Mantan Presiden FIFA: Jangan ke AS Buat Piala Dunia 2026!

Share
Mantan Presiden FIFA: Jangan ke AS Buat Piala Dunia 2026!
Share

Sepp Blatter Serukan Boikot Piala Dunia 2026 di AS, Soroti Masalah Keamanan dan HAM

Mantan Presiden FIFA, Sepp Blatter, kembali memicu kontroversi. Kali ini, ia menyarankan agar para penggemar sepak bola memboikot Piala Dunia 2026 yang akan digelar di Amerika Serikat, menyusul meningkatnya kekhawatiran terkait keamanan dan hak sipil.

Blatter secara terbuka mendukung pernyataan Mark Pieth, seorang pengacara anti-korupsi asal Swiss, yang berpendapat bahwa suporter harus berpikir dua kali sebelum melakukan perjalanan ke AS untuk turnamen yang akan diselenggarakan bersama AS, Kanada, dan Meksiko pada 11 Juni hingga 19 Juli 2026 itu.

Dukungan Blatter untuk Pieth

Melalui media sosial, Blatter menegaskan dukungannya terhadap Pieth. Ia menulis, “Saya pikir Mark Pieth benar untuk mempertanyakan Piala Dunia ini,” menggemakan pandangan Pieth bahwa peristiwa terkini “hampir tidak mendorong penggemar untuk pergi ke sana.”

Pieth menunjuk pada insiden yang melibatkan penegakan imigrasi AS sebagai bagian dari alasannya.
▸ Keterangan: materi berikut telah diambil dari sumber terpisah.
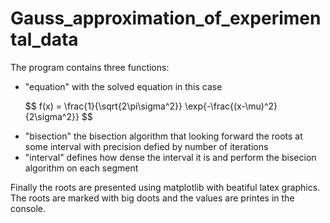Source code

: # Gauss_approximation_of_experimental_data
<!DOCTYPE html>
<html>
<head>
  <meta charset="utf-8">
  <meta name="viewport" content="width=device-width">

</head>
<body>
 The program contains three functions: <br>
  
<ul>
  <li>"equation" with the solved equation in this case </li>
  <p>
  $$   f(x) = \frac{1}{\sqrt{2\pi\sigma^2}} \exp{-\frac{(x-\mu)^2}{2\sigma^2}} $$
</p>
  <li>"bisection" the bisection algorithm that looking forward the roots at some interval with precision defied by number of iterations</li>
  <li>"interval" defines how dense the interval it is and perform the bisecion algorithm on each segment</li>
</ul>
Finally the roots are presented using matplotlib with beatiful latex graphics. The roots are marked with big doots and the values are printes in the console.
</body>
</html>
Ini termasuk penembakan fatal terhadap pengunjuk rasa di Minneapolis pada Januari ini. Dalam kasus terpisah, agen imigrasi federal menewaskan Renée Nicole Good, warga negara AS berusia 37 tahun, dan kemudian Alex Pretti, seorang perawat ICU berusia 37 tahun, dalam operasi penegakan imigrasi. Insiden-insiden ini telah memicu protes dan kritik luas.

Insiden Minneapolis Jadi Sorotan

Kematian Good secara resmi dinyatakan sebagai kasus pembunuhan oleh Pemeriksa Medis Hennepin County setelah ditemukan beberapa luka tembak yang diakibatkan oleh seorang agen ICE (Immigration and Customs Enforcement). Peristiwa ini memicu kemarahan publik, pengawasan hukum, dan tuntutan akuntabilitas.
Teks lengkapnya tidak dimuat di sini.